Un meuble accessible n’est pas un type de produit ni une hauteur valable pour tout le monde. Il permet à une personne précise d’approcher, d’ouvrir, de saisir un objet et de repartir sans effort excessif ni manœuvre dangereuse. Le bon choix dépend donc du fauteuil ou de l’aide à la marche, des capacités de transfert, de la portée des bras et de la pièce.

Commencez par les gestes réels, pas par un catalogue. Mesurez la personne avec son équipement, tracez les espaces nécessaires au sol, puis essayez le meuble dans les conditions d’usage. Les cotes de construction donnent un cadre utile, mais elles ne remplacent pas cette vérification individuelle. Une adaptation liée à un handicap, un lit électrique ou une barre d’appui peut aussi relever d’un conseil professionnel et d’un financement spécifique en Suisse.

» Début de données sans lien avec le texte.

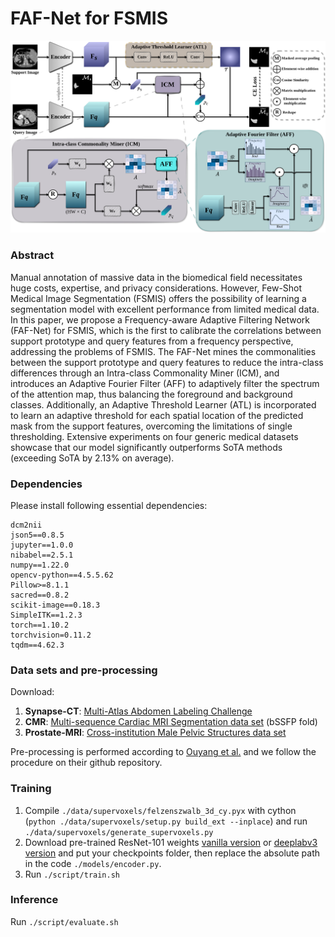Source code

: # FAF-Net for FSMIS

![image](https://github.com/zmcheng9/FAF-Net/blob/main/imgs/overview.png)

### Abstract
Manual annotation of massive data in the biomedical field necessitates huge costs, expertise, and privacy considerations. However, Few-Shot Medical Image Segmentation (FSMIS) offers the possibility of learning a segmentation model with excellent performance from limited medical data. In this paper, we propose a Frequency-aware Adaptive Filtering Network (FAF-Net) for FSMIS, which is the first to calibrate the correlations between support prototype and query features from a frequency perspective, addressing the problems of FSMIS. The FAF-Net mines the commonalities between the support prototype and query features to reduce the intra-class differences through an Intra-class Commonality Miner (ICM), and introduces an Adaptive Fourier Filter (AFF) to adaptively filter the spectrum of the attention map, thus balancing the foreground and background classes. Additionally, an Adaptive Threshold Learner (ATL) is incorporated to learn an adaptive threshold for each spatial location of the predicted mask from the support features, overcoming the limitations of single thresholding. Extensive experiments on four generic medical datasets showcase that our model significantly outperforms SoTA methods (exceeding SoTA by 2.13\% on average).

### Dependencies
Please install following essential dependencies:
```
dcm2nii
json5==0.8.5
jupyter==1.0.0
nibabel==2.5.1
numpy==1.22.0
opencv-python==4.5.5.62
Pillow>=8.1.1
sacred==0.8.2
scikit-image==0.18.3
SimpleITK==1.2.3
torch==1.10.2
torchvision=0.11.2
tqdm==4.62.3
```

### Data sets and pre-processing
Download:
1) **Synapse-CT**: [Multi-Atlas Abdomen Labeling Challenge](https://www.synapse.org/#!Synapse:syn3193805/wiki/218292)
2) **CMR**: [Multi-sequence Cardiac MRI Segmentation data set](https://zmiclab.github.io/projects/mscmrseg19/) (bSSFP fold)
3) **Prostate-MRI**: [Cross-institution Male Pelvic Structures data set](https://zenodo.org/records/7013610)

Pre-processing is performed according to [Ouyang et al.](https://github.com/cheng-01037/Self-supervised-Fewshot-Medical-Image-Segmentation/tree/2f2a22b74890cb9ad5e56ac234ea02b9f1c7a535) and we follow the procedure on their github repository.

### Training
1. Compile `./data/supervoxels/felzenszwalb_3d_cy.pyx` with cython (`python ./data/supervoxels/setup.py build_ext --inplace`) and run `./data/supervoxels/generate_supervoxels.py` 
2. Download pre-trained ResNet-101 weights [vanilla version](https://download.pytorch.org/models/resnet101-63fe2227.pth) or [deeplabv3 version](https://download.pytorch.org/models/deeplabv3_resnet101_coco-586e9e4e.pth) and put your checkpoints folder, then replace the absolute path in the code `./models/encoder.py`.  
3. Run `./script/train.sh` 

### Inference
Run `./script/evaluate.sh`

Accessibilité du logement, adaptation individuelle et moyen auxiliaire

Trois sujets sont souvent confondus.

Un logement sans obstacles et adaptable offre des passages, des surfaces libres et une organisation qui permettent une adaptation ultérieure. Les exigences applicables dépendent du bâtiment, du canton et du projet. La norme SIA 500 est notamment utilisée pour certaines constructions où le droit impose une conception sans obstacles. Elle ne constitue pas une fiche de prescription universelle pour placer le canapé d’un appartement existant.

Une adaptation individuelle répond aux gestes et aux capacités d’une personne donnée. Deux utilisatrices de fauteuils de même largeur peuvent avoir des besoins différents: l’une effectue un transfert latéral de manière autonome, l’autre utilise une planche, un lève-personne ou l’aide d’un proche. La place à conserver près du lit n’est alors pas la même.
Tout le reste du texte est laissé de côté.